This article reads Olu Oguibe’s A Gathering Fear (1992) as an exemplification of the dilemma exiles are confronted with in their relationship with their countries of destination and homeland. The article mainstreams the outsider discourse and the contradictions of exiting homeland because of its dystopian conditions only to be faced with situations for which exile becomes less libratory than baleful. To do this, the article highlights the military repression of the mid-1980s and early 1990s under General Babangida in Nigeria, and associated manifestations of dictatorship not only in the despot but also in his wife whose first ladyship aggravates state oppression in femininity. Considering that a feeling of alienation in the exile ironically underscores homeland nationalism, the article concludes that nostalgia sustains in migrant's thoughts of homeland and desire for return.

 

Opsomming

 In hierdie artikel word A gathering fear deur Olu Oguibe (1992) voorgehou as voorbeeld van die dilemma waarvoor uitgewekenes te staan kom in hul verhouding met die land van bestemming en hul geboorteland.
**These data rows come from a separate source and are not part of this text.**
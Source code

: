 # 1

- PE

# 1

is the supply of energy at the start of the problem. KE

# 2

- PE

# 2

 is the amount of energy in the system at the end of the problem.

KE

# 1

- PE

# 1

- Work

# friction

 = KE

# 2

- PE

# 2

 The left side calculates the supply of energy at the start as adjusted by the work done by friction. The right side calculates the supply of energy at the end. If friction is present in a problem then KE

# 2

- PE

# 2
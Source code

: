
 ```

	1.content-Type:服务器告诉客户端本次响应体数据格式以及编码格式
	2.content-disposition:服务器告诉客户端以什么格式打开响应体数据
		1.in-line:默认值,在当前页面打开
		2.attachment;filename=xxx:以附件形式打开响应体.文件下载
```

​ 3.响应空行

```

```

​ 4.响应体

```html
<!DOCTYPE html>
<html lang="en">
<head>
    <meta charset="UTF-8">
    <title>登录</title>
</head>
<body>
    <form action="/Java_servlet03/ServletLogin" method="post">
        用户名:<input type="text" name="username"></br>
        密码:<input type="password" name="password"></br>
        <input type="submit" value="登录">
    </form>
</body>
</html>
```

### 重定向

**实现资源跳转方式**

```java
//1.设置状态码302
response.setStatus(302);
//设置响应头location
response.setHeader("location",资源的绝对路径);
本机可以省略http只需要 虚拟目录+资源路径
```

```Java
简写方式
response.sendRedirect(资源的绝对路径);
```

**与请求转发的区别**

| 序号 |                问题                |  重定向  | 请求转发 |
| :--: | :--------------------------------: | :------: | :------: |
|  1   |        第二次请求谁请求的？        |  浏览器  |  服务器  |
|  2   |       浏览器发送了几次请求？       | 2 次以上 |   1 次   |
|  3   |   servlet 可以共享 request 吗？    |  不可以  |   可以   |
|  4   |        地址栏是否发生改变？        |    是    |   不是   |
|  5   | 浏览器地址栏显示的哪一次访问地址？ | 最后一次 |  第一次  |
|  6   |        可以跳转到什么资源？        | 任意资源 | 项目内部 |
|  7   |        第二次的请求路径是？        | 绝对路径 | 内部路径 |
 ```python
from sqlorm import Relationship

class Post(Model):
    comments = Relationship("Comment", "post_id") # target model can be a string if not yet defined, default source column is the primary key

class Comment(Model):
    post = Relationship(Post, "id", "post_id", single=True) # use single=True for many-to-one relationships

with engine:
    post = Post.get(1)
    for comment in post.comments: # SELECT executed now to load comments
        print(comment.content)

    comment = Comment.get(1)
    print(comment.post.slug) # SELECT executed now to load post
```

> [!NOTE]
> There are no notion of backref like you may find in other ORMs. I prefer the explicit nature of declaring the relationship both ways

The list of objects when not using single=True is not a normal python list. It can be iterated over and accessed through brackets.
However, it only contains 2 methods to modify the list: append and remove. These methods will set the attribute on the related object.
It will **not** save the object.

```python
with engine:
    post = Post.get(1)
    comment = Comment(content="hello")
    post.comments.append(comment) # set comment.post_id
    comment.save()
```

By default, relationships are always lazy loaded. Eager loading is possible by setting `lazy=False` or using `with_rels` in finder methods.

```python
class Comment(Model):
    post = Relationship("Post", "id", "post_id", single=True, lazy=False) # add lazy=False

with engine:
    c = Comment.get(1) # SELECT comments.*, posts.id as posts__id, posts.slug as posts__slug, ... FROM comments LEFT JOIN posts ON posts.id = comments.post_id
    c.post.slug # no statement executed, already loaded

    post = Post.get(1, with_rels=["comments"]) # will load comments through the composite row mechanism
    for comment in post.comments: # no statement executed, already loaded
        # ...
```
Die artikel beskou in die besonder die buitestaander se diskoers oor en die teenstrydighede van die geboorteland wat die uitgewekene as gevolg van die distopiese toestande aldaar verlaat, net om dan gekonfronteer te word met situasies waarin die ballingskap as minder vrymakend en veel meer vyandig ervaar word. Die artikel lig die militêre verdrukking onder generaal Babangida in Nigerië in die middel 1980's en vroeë 1990’s uit asook die gepaard-gaande manifestasies van diktatorskap wat nie net deur die despoot self uitgevoer is nie, maar ook deur sy vrou wie se status die verergering van die staatsonderdrukking van vroue verteenwoordig het. Die artikel neem in aanmerking dat ’n gevoel van vervreemding in die pas aangeneemde land ironies genoeg nasionalistiese gevoelens oor die geboorteland versterk en kom tot die gevolgtrekking dat hierdie nostalgie by migrante die gedagtes oor hul geboorteland en ’n begeerte om terug te keer, aanmoedig.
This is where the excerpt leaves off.